Infant determinists invariably draw on work by the late UK psychiatrist John Bowlby at the Tavistock Clinic in London in the 1950s and 60s. He argued that an important difference between “vulnerable” and “resilient” children is found in the quality of their earliest relationships, particularly attachments to a mother figure. A secure relationship with their care-giver makes children more secure and able to cope with stressful situations later in life, claimed Bowlby; while children who haven’t developed secure attachments in infancy fail to develop lasting relationships as adults.

The reality is that it is far from obvious how early attachments shape our development – not least because of the difficulty in isolating variables in longitudinal studies of human behaviour. Quantifying the effect of childhood experiences on adult life is almost impossible. It may be the case that we are influenced by the care we receive in infancy. Childhood experiences do play their part in informing our attitudes and behaviour in later life, and our personalities start taking shape at an early age. But this doesn’t mean that we are determined by childhood influences – in the sense of early experiences that irreversibly shape the rest of our lives.

It is often argued that recent research in neuroscience gives weight to the idea that we are determined by the attention we receive as babies. The brain produces an immense number of synapses – or neural connections – in the first few years of a child’s life. After this there is a prolonged period of “pruning”, or withering away, of synapses. But neuroscience has not come up with any clear answers as to how synaptic circuits are shaped or altered by experience. There is no firm evidence demonstrating that the type of care received in infancy has an effect on synaptogenesis – the creation of new synapses – or on synaptic pruning. These processes take place regardless of infants’ experiences.

It may well be the case that extreme emotional deprivation in the first two years of life can have devastating, irreversible consequences. Gerhardt points out that researchers who studied the brains of young children in Romanian orphanages found a “virtual black hole” where the orbitofrontal cortex – an area of the brain involved in the regulation of emotions – should have been. However, it is exceptionally rare to see children subjected to the anything like the appalling treatment of the Romanian orphans. Extreme conditions of emotional deprivation may be so exceptional that they tell us absolutely nothing about the situations where there is engagement between adult and child. There is a world of difference between being starved of human contact and having parents who do not match up to attachment enthusiasts’ expectations – being continually loving, caring, expressive, and encouraging.

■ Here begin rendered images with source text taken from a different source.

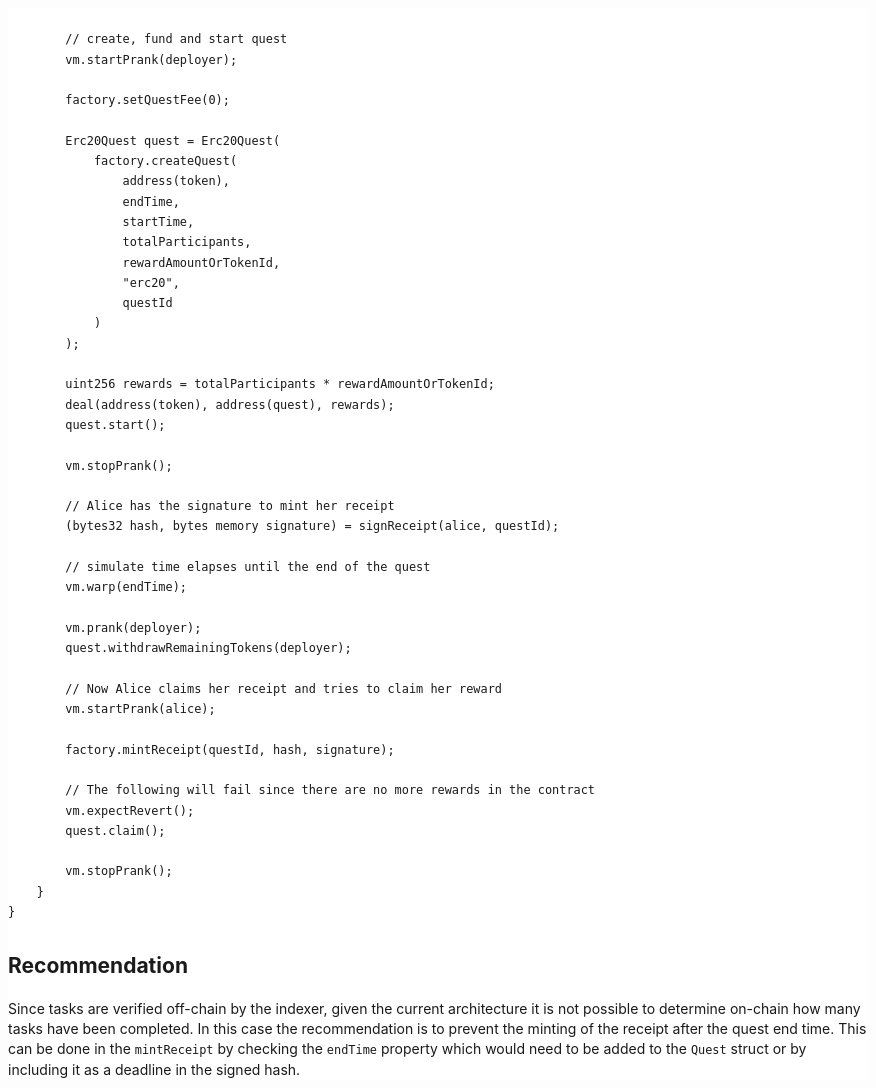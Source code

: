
 ```solidity

        // create, fund and start quest
        vm.startPrank(deployer);

        factory.setQuestFee(0);

        Erc20Quest quest = Erc20Quest(
            factory.createQuest(
                address(token),
                endTime,
                startTime,
                totalParticipants,
                rewardAmountOrTokenId,
                "erc20",
                questId
            )
        );

        uint256 rewards = totalParticipants * rewardAmountOrTokenId;
        deal(address(token), address(quest), rewards);
        quest.start();

        vm.stopPrank();

        // Alice has the signature to mint her receipt
        (bytes32 hash, bytes memory signature) = signReceipt(alice, questId);

        // simulate time elapses until the end of the quest
        vm.warp(endTime);

        vm.prank(deployer);
        quest.withdrawRemainingTokens(deployer);

        // Now Alice claims her receipt and tries to claim her reward
        vm.startPrank(alice);

        factory.mintReceipt(questId, hash, signature);

        // The following will fail since there are no more rewards in the contract
        vm.expectRevert();
        quest.claim();

        vm.stopPrank();
    }
}
```

## Recommendation

Since tasks are verified off-chain by the indexer, given the current architecture it is not possible to determine on-chain how many tasks have been completed. In this case the recommendation is to prevent the minting of the receipt after the quest end time. This can be done in the `mintReceipt` by checking the `endTime` property which would need to be added to the `Quest` struct or by including it as a deadline in the signed hash.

Of course, some parents will be awkward in the way they show their love for their children; others will fail to provide enough praise and encouragement. But even if emotional sensitivity is lacking, as psychotherapist Peter Hobson at the Tavistock Clinic in London argues, “One is constantly amazed by the resilience of babies and how effectively they can find ways round potential disadvantage and get much of what they need from people around them.” Much research contradicts the pessimistic belief in irreversible influences in early childhood, showing instead that children are psychologically resilient.

Some children are not wanted or loved by their parents, and suffer psychologically as a result. But the fact is that most parents have good days and bad days. Most children can handle the fact that their carers are not perfect. It will not help parents if they are loaded with guilt for being insensitive to their children’s every need – and it will do children no good to think they can blame their bad behaviour today, and whatever problems they may encounter in future, on their parents.